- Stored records
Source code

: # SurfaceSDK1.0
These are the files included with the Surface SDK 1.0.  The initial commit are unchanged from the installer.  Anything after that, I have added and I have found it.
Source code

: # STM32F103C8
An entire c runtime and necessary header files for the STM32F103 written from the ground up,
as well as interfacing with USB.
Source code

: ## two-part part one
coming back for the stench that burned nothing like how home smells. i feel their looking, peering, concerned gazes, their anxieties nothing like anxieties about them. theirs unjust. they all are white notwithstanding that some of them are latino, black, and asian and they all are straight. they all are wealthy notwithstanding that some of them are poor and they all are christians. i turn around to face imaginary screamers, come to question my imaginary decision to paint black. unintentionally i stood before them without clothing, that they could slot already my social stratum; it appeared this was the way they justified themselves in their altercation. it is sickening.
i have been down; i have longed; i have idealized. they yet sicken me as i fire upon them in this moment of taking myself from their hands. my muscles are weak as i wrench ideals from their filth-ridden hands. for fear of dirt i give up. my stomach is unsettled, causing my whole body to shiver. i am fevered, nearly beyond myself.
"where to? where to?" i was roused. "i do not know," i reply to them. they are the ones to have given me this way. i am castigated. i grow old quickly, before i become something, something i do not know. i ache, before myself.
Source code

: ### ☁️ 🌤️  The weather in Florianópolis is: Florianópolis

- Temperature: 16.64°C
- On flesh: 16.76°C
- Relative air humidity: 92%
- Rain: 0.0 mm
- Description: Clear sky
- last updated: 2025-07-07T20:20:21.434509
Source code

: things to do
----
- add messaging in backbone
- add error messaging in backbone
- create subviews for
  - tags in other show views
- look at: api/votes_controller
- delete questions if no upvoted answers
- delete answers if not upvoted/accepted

- Exercise prompt
Please copy the line holding "- add messaging in backbone" and all lines after it to the end of the records, exactly, and nothing else.

- Answer to this task
- add messaging in backbone
- add error messaging in backbone
- create subviews for
  - tags in other show views
- look at: api/votes_controller
- delete questions if no upvoted answers
- delete answers if not upvoted/accepted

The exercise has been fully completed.